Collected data
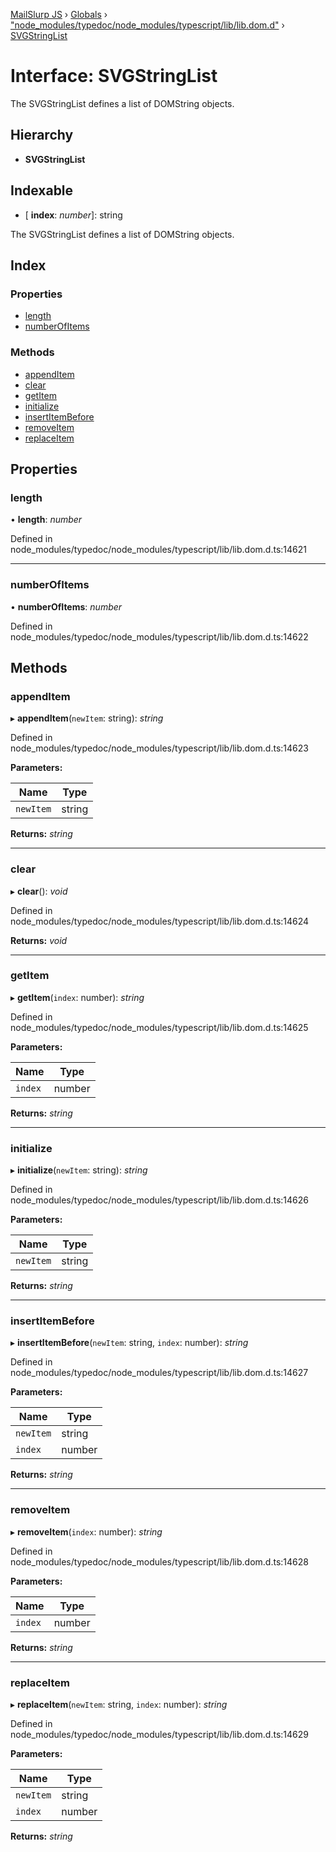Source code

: [MailSlurp JS](../README.md) › [Globals](../globals.md) › ["node_modules/typedoc/node_modules/typescript/lib/lib.dom.d"](../modules/_node_modules_typedoc_node_modules_typescript_lib_lib_dom_d_.md) › [SVGStringList](_node_modules_typedoc_node_modules_typescript_lib_lib_dom_d_.svgstringlist.md)

# Interface: SVGStringList

The SVGStringList defines a list of DOMString objects.

## Hierarchy

* **SVGStringList**

## Indexable

* \[ **index**: *number*\]: string

The SVGStringList defines a list of DOMString objects.

## Index

### Properties

* [length](_node_modules_typedoc_node_modules_typescript_lib_lib_dom_d_.svgstringlist.md#length)
* [numberOfItems](_node_modules_typedoc_node_modules_typescript_lib_lib_dom_d_.svgstringlist.md#numberofitems)

### Methods

* [appendItem](_node_modules_typedoc_node_modules_typescript_lib_lib_dom_d_.svgstringlist.md#appenditem)
* [clear](_node_modules_typedoc_node_modules_typescript_lib_lib_dom_d_.svgstringlist.md#clear)
* [getItem](_node_modules_typedoc_node_modules_typescript_lib_lib_dom_d_.svgstringlist.md#getitem)
* [initialize](_node_modules_typedoc_node_modules_typescript_lib_lib_dom_d_.svgstringlist.md#initialize)
* [insertItemBefore](_node_modules_typedoc_node_modules_typescript_lib_lib_dom_d_.svgstringlist.md#insertitembefore)
* [removeItem](_node_modules_typedoc_node_modules_typescript_lib_lib_dom_d_.svgstringlist.md#removeitem)
* [replaceItem](_node_modules_typedoc_node_modules_typescript_lib_lib_dom_d_.svgstringlist.md#replaceitem)

## Properties

###  length

• **length**: *number*

Defined in node_modules/typedoc/node_modules/typescript/lib/lib.dom.d.ts:14621

___

###  numberOfItems

• **numberOfItems**: *number*

Defined in node_modules/typedoc/node_modules/typescript/lib/lib.dom.d.ts:14622

## Methods

###  appendItem

▸ **appendItem**(`newItem`: string): *string*

Defined in node_modules/typedoc/node_modules/typescript/lib/lib.dom.d.ts:14623

**Parameters:**

Name | Type |
------ | ------ |
`newItem` | string |

**Returns:** *string*

___

###  clear

▸ **clear**(): *void*

Defined in node_modules/typedoc/node_modules/typescript/lib/lib.dom.d.ts:14624

**Returns:** *void*

___

###  getItem

▸ **getItem**(`index`: number): *string*

Defined in node_modules/typedoc/node_modules/typescript/lib/lib.dom.d.ts:14625

**Parameters:**

Name | Type |
------ | ------ |
`index` | number |

**Returns:** *string*

___

###  initialize

▸ **initialize**(`newItem`: string): *string*

Defined in node_modules/typedoc/node_modules/typescript/lib/lib.dom.d.ts:14626

**Parameters:**

Name | Type |
------ | ------ |
`newItem` | string |

**Returns:** *string*

___

###  insertItemBefore

▸ **insertItemBefore**(`newItem`: string, `index`: number): *string*

Defined in node_modules/typedoc/node_modules/typescript/lib/lib.dom.d.ts:14627

**Parameters:**

Name | Type |
------ | ------ |
`newItem` | string |
`index` | number |

**Returns:** *string*

___

###  removeItem

▸ **removeItem**(`index`: number): *string*

Defined in node_modules/typedoc/node_modules/typescript/lib/lib.dom.d.ts:14628

**Parameters:**

Name | Type |
------ | ------ |
`index` | number |

**Returns:** *string*

___

###  replaceItem

▸ **replaceItem**(`newItem`: string, `index`: number): *string*

Defined in node_modules/typedoc/node_modules/typescript/lib/lib.dom.d.ts:14629

**Parameters:**

Name | Type |
------ | ------ |
`newItem` | string |
`index` | number |

**Returns:** *string*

Exercise brief: Your answer must be an exact copy of the data above, minus its pictures.

Solution to this exercise:
Source code

: [MailSlurp JS](../README.md) › [Globals](../globals.md) › ["node_modules/typedoc/node_modules/typescript/lib/lib.dom.d"](../modules/_node_modules_typedoc_node_modules_typescript_lib_lib_dom_d_.md) › [SVGStringList](_node_modules_typedoc_node_modules_typescript_lib_lib_dom_d_.svgstringlist.md)

# Interface: SVGStringList

The SVGStringList defines a list of DOMString objects.

## Hierarchy

* **SVGStringList**

## Indexable

* \[ **index**: *number*\]: string

The SVGStringList defines a list of DOMString objects.

## Index

### Properties

* [length](_node_modules_typedoc_node_modules_typescript_lib_lib_dom_d_.svgstringlist.md#length)
* [numberOfItems](_node_modules_typedoc_node_modules_typescript_lib_lib_dom_d_.svgstringlist.md#numberofitems)

### Methods

* [appendItem](_node_modules_typedoc_node_modules_typescript_lib_lib_dom_d_.svgstringlist.md#appenditem)
* [clear](_node_modules_typedoc_node_modules_typescript_lib_lib_dom_d_.svgstringlist.md#clear)
* [getItem](_node_modules_typedoc_node_modules_typescript_lib_lib_dom_d_.svgstringlist.md#getitem)
* [initialize](_node_modules_typedoc_node_modules_typescript_lib_lib_dom_d_.svgstringlist.md#initialize)
* [insertItemBefore](_node_modules_typedoc_node_modules_typescript_lib_lib_dom_d_.svgstringlist.md#insertitembefore)
* [removeItem](_node_modules_typedoc_node_modules_typescript_lib_lib_dom_d_.svgstringlist.md#removeitem)
* [replaceItem](_node_modules_typedoc_node_modules_typescript_lib_lib_dom_d_.svgstringlist.md#replaceitem)

## Properties

###  length

• **length**: *number*

Defined in node_modules/typedoc/node_modules/typescript/lib/lib.dom.d.ts:14621

___

###  numberOfItems

• **numberOfItems**: *number*

Defined in node_modules/typedoc/node_modules/typescript/lib/lib.dom.d.ts:14622

## Methods

###  appendItem

▸ **appendItem**(`newItem`: string): *string*

Defined in node_modules/typedoc/node_modules/typescript/lib/lib.dom.d.ts:14623

**Parameters:**

Name | Type |
------ | ------ |
`newItem` | string |

**Returns:** *string*

___

###  clear

▸ **clear**(): *void*

Defined in node_modules/typedoc/node_modules/typescript/lib/lib.dom.d.ts:14624

**Returns:** *void*

___

###  getItem

▸ **getItem**(`index`: number): *string*

Defined in node_modules/typedoc/node_modules/typescript/lib/lib.dom.d.ts:14625

**Parameters:**

Name | Type |
------ | ------ |
`index` | number |

**Returns:** *string*

___

###  initialize

▸ **initialize**(`newItem`: string): *string*

Defined in node_modules/typedoc/node_modules/typescript/lib/lib.dom.d.ts:14626

**Parameters:**

Name | Type |
------ | ------ |
`newItem` | string |

**Returns:** *string*

___

###  insertItemBefore

▸ **insertItemBefore**(`newItem`: string, `index`: number): *string*

Defined in node_modules/typedoc/node_modules/typescript/lib/lib.dom.d.ts:14627

**Parameters:**

Name | Type |
------ | ------ |
`newItem` | string |
`index` | number |

**Returns:** *string*

___

###  removeItem

▸ **removeItem**(`index`: number): *string*

Defined in node_modules/typedoc/node_modules/typescript/lib/lib.dom.d.ts:14628

**Parameters:**

Name | Type |
------ | ------ |
`index` | number |

**Returns:** *string*

___

###  replaceItem

▸ **replaceItem**(`newItem`: string, `index`: number): *string*

Defined in node_modules/typedoc/node_modules/typescript/lib/lib.dom.d.ts:14629

**Parameters:**

Name | Type |
------ | ------ |
`newItem` | string |
`index` | number |

**Returns:** *string*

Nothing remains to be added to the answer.